Case Study: cbtop Profiling Pipeline Falsification (GH-420)

Jidoka: When profiling data is wrong, STOP THE LINE.

The Incident

During 4090 serial benchmarking (2026-03-06), the apr cbtop --headless --json command reported LmHead at 1.9 µs per call. The BrickProfiler stderr output showed the real value: 595 µs. A 300x discrepancy.

This triggered a Jidoka stop — all optimization work halted. You cannot optimize what you cannot measure.

Five Whys

Why was LmHead reported as 1.9µs? — brick_scores_from_profiler() constructed BrickScore with hardcoded values instead of using stats.avg_us().
Why were values hardcoded? — The initial implementation used placeholder score: 100, grade: "R", gap_factor: 1.0 and was never updated to use real profiler data.
Why wasn't this caught earlier? — No contract existed to verify report fidelity against profiler measurements. Tests only checked that JSON was valid, not that values were correct.
Why did one bug suggest more? — The hardcoded pattern (compile-time constants instead of computed values) is a systematic error class. If actual_us was faked, score, grade, gap_factor, and downstream aggregations were likely faked too.
Why were 18 bugs found, not 1? — The BrickScore pipeline has 3 construction sites (gguf.rs, cbtop_measure_batch.rs, cbtop_get_cpu_memory.rs), each with independent hardcoded values. The bug was replicated across all paths.

Full Pipeline Falsification

Rather than fix one bug and hope, we falsified the entire BrickScore pipeline.

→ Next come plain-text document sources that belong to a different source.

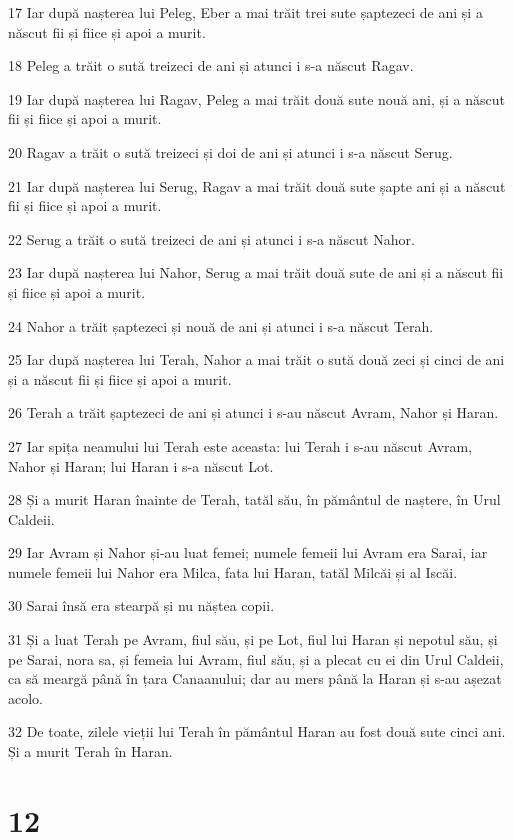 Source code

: \par 17 Iar după nașterea lui Peleg, Eber a mai trăit trei sute șaptezeci de ani și a născut fii și fiice și apoi a murit.
\par 18 Peleg a trăit o sută treizeci de ani și atunci i s-a născut Ragav.
\par 19 Iar după nașterea lui Ragav, Peleg a mai trăit două sute nouă ani, și a născut fii și fiice și apoi a murit.
\par 20 Ragav a trăit o sută treizeci și doi de ani și atunci i s-a născut Serug.
\par 21 Iar după nașterea lui Serug, Ragav a mai trăit două sute șapte ani și a născut fii și fiice și apoi a murit.
\par 22 Serug a trăit o sută treizeci de ani și atunci i s-a născut Nahor.
\par 23 Iar după nașterea lui Nahor, Serug a mai trăit două sute de ani și a născut fii și fiice și apoi a murit.
\par 24 Nahor a trăit șaptezeci și nouă de ani și atunci i s-a născut Terah.
\par 25 Iar după nașterea lui Terah, Nahor a mai trăit o sută două zeci și cinci de ani și a născut fii și fiice și apoi a murit.
\par 26 Terah a trăit șaptezeci de ani și atunci i s-au născut Avram, Nahor și Haran.
\par 27 Iar spița neamului lui Terah este aceasta: lui Terah i s-au născut Avram, Nahor și Haran; lui Haran i s-a născut Lot.
\par 28 Și a murit Haran înainte de Terah, tatăl său, în pământul de naștere, în Urul Caldeii.
\par 29 Iar Avram și Nahor și-au luat femei; numele femeii lui Avram era Sarai, iar numele femeii lui Nahor era Milca, fata lui Haran, tatăl Milcăi și al Iscăi.
\par 30 Sarai însă era stearpă și nu năștea copii.
\par 31 Și a luat Terah pe Avram, fiul său, și pe Lot, fiul lui Haran și nepotul său, și pe Sarai, nora sa, și femeia lui Avram, fiul său, și a plecat cu ei din Urul Caldeii, ca să meargă până în țara Canaanului; dar au mers până la Haran și s-au așezat acolo.
\par 32 De toate, zilele vieții lui Terah în pământul Haran au fost două sute cinci ani. Și a murit Terah în Haran.

\chapter{12}

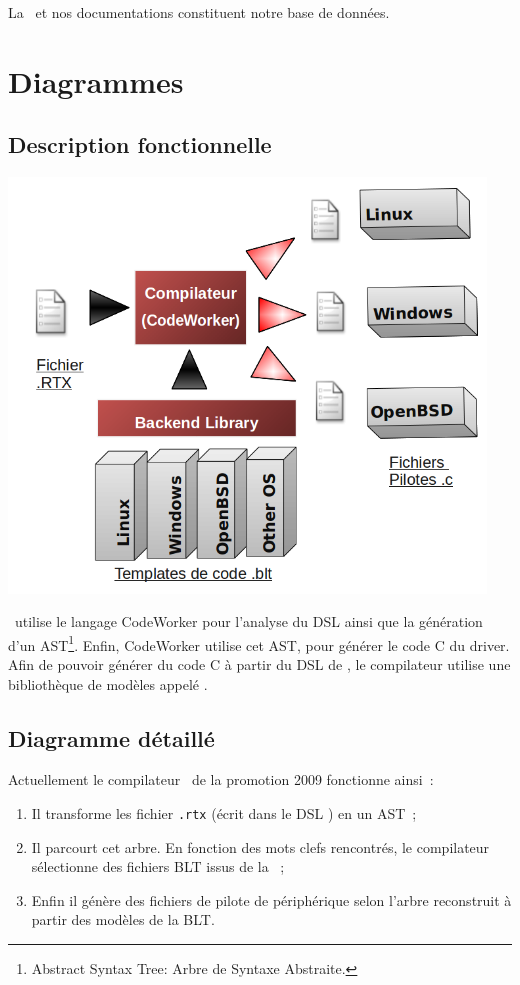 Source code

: \documentclass{rtxreport}
\begin{document}
La \BL\ et nos documentations constituent notre base de données.

\chapter{Diagrammes}

\section{Description fonctionnelle}

\includegraphics[width=0.95\textwidth]{diagramme_general}

\rtx\ utilise le langage CodeWorker\cite{CodeWorker} pour l'analyse du DSL ainsi
que la génération d'un AST\footnote{Abstract Syntax Tree: Arbre de Syntaxe
Abstraite.}. Enfin, CodeWorker utilise cet AST, pour générer le code C du
driver. Afin de pouvoir générer du code C à partir du DSL de \rtx, le
compilateur utilise une bibliothèque de modèles appelé \BL.

\section{Diagramme détaillé}

Actuellement le compilateur \rtx\ de la promotion 2009 fonctionne ainsi~:
\begin{enumerate}
\item Il transforme les fichier \texttt{.rtx} (écrit dans le DSL \rtx) en un AST~;
\item Il parcourt cet arbre. En fonction des mots clefs rencontrés, le
compilateur sélectionne des fichiers BLT issus de la \BL~;
\item Enfin il génère des fichiers de pilote de périphérique selon l'arbre
reconstruit à partir des modèles de la BLT.
\end{enumerate}
\end{document}
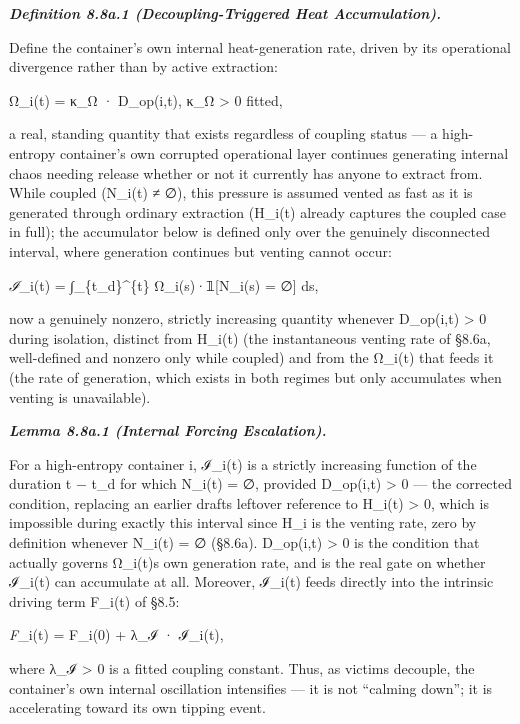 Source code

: \documentclass[
]{article}
\begin{document}
\emph{\textbf{Definition 8.8a.1 (Decoupling-Triggered Heat
Accumulation).}}

Define the container's own internal heat-generation rate, driven by its
operational divergence rather than by active extraction:

Ω\_i(t) = κ\_Ω · D\_op(i,t), κ\_Ω \textgreater{} 0 fitted,

a real, standing quantity that exists regardless of coupling status ---
a high-entropy container's own corrupted operational layer continues
generating internal chaos needing release whether or not it currently
has anyone to extract from. While coupled (N\_i(t) ≠ ∅), this pressure
is assumed vented as fast as it is generated through ordinary extraction
(H\_i(t) already captures the coupled case in full); the accumulator
below is defined only over the genuinely disconnected interval, where
generation continues but venting cannot occur:

\emph{ℐ}\_i(t) = ∫\_\{t\_d\}\^{}\{t\} Ω\_i(s)·𝟙{[}N\_i(s) = ∅{]} ds,

now a genuinely nonzero, strictly increasing quantity whenever
D\_op(i,t) \textgreater{} 0 during isolation, distinct from H\_i(t) (the
instantaneous venting rate of §8.6a, well-defined and nonzero only while
coupled) and from the Ω\_i(t) that feeds it (the rate of generation,
which exists in both regimes but only accumulates when venting is
unavailable).

\emph{\textbf{Lemma 8.8a.1 (Internal Forcing Escalation).}}

For a high-entropy container i, ℐ\_i(t) is a strictly increasing
function of the duration t − t\_d for which N\_i(t) = ∅, provided
D\_op(i,t) \textgreater{} 0 --- the corrected condition, replacing an
earlier drafts leftover reference to H\_i(t) \textgreater{} 0, which is
impossible during exactly this interval since H\_i is the venting rate,
zero by definition whenever N\_i(t) = ∅ (§8.6a). D\_op(i,t)
\textgreater{} 0 is the condition that actually governs Ω\_i(t)s own
generation rate, and is the real gate on whether ℐ\_i(t) can accumulate
at all. Moreover, ℐ\_i(t) feeds directly into the intrinsic driving term
F\_i(t) of §8.5:

\emph{F}\_i(t) = F\_i(0) + λ\_ℐ · ℐ\_i(t),

where λ\_ℐ \textgreater{} 0 is a fitted coupling constant. Thus, as
victims decouple, the container's own internal oscillation intensifies
--- it is not ``calming down''; it is accelerating toward its own
tipping event.
\end{document}
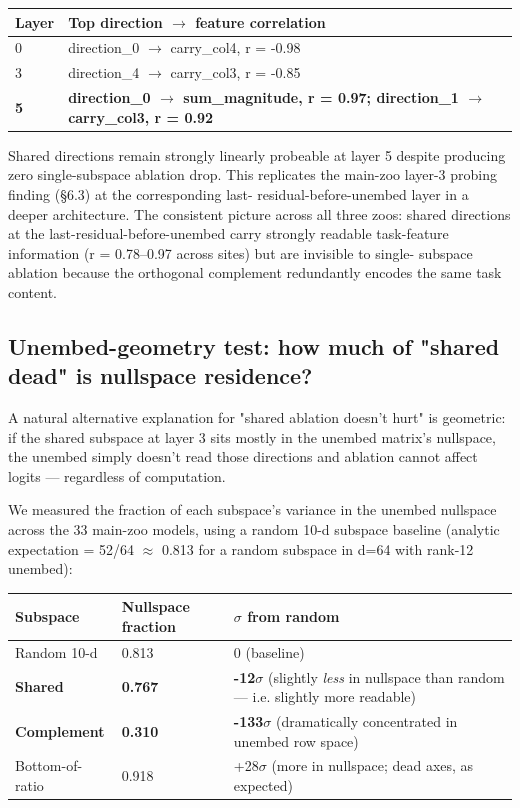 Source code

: \begin{center}
\begin{tabular}{|l|l|}
\hline
\textbf{Layer} & \textbf{Top direction $\to$ feature correlation} \\
\hline
0 & direction\_0 $\to$ carry\_col4, r = -0.98 \\
3 & direction\_4 $\to$ carry\_col3, r = -0.85 \\
\textbf{5} & \textbf{direction\_0 $\to$ sum\_magnitude, r = 0.97; direction\_1 $\to$ carry\_col3, r = 0.92} \\
\hline
\end{tabular}
\end{center}


Shared directions remain strongly linearly probeable at layer 5 despite
producing zero single-subspace ablation drop. This replicates the
main-zoo layer-3 probing finding (\S{}6.3) at the corresponding last-
residual-before-unembed layer in a deeper architecture. The consistent
picture across all three zoos: shared directions at the
last-residual-before-unembed carry strongly readable task-feature
information (r = 0.78--0.97 across sites) but are invisible to single-
subspace ablation because the orthogonal complement redundantly encodes
the same task content.

\subsection{Unembed-geometry test: how much of "shared dead" is nullspace residence?}

A natural alternative explanation for "shared ablation doesn't hurt" is
geometric: if the shared subspace at layer 3 sits mostly in the unembed
matrix's nullspace, the unembed simply doesn't read those directions and
ablation cannot affect logits --- regardless of computation.

We measured the fraction of each subspace's variance in the unembed
nullspace across the 33 main-zoo models, using a random 10-d subspace
baseline (analytic expectation = 52/64 $\approx$ 0.813 for a random subspace in
d=64 with rank-12 unembed):

\begin{center}
\begin{tabular}{|l|l|l|}
\hline
\textbf{Subspace} & \textbf{Nullspace fraction} & \textbf{$\sigma$ from random} \\
\hline
Random 10-d & 0.813 & 0 (baseline) \\
\textbf{Shared} & \textbf{0.767} & \textbf{-12$\sigma$} (slightly \emph{less} in nullspace than random --- i.e. slightly more readable) \\
\textbf{Complement} & \textbf{0.310} & \textbf{-133$\sigma$} (dramatically concentrated in unembed row space) \\
Bottom-of-ratio & 0.918 & +28$\sigma$ (more in nullspace; dead axes, as expected) \\
\hline
\end{tabular}
\end{center}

Method: trace every field from profiler measurement to JSON output, flag any value that could not be derived from BrickStats.

Bug Taxonomy

B1-B5: gguf.rs::brick_scores_from_profiler()

Bug	Field	Was	Should Be
B1	`actual_us`	`per_token_us` (wrong denominator)	`stats.avg_us()`
B2	denominator	`profiler.total_tokens` (brick elements)	`LmHead.count` (decoded tokens)
B3	`score`	`100` (hardcoded)	`compute_brick_score(actual, budget)`
B4	`grade`	`"R"` (hardcoded)	`score_to_grade(score)`
B5	`gap_factor`	`1.0` (hardcoded)	`actual_us / budget_us`

B6-B13: cbtop_measure_batch.rs::build_and_output_report()

Bug	Field	Was	Should Be
B6	brick aggregation	7 hardcoded weights, zip truncation	Equal-weight avg over all N bricks
B7	`rust_project_score`	`173.9`	`0.0` (not computed)
B8	`tdg_score`	`98.1`	`0.0` (not computed)
B9	`cuda_tdg_score`	`95.2`	`0.0` (not computed)
B10	`total_points`	`137`	`len(brick_scores)`
B11	`passed`	`137`	Count of `gap_factor <= 1.0`
B12	`failed`	`0`	`total - passed`
B13	`status`/`ci_result`	Hardcoded target `976.0`	`all_pass` from brick scores

B14-B18: cbtop_get_cpu_memory.rs (simulated path)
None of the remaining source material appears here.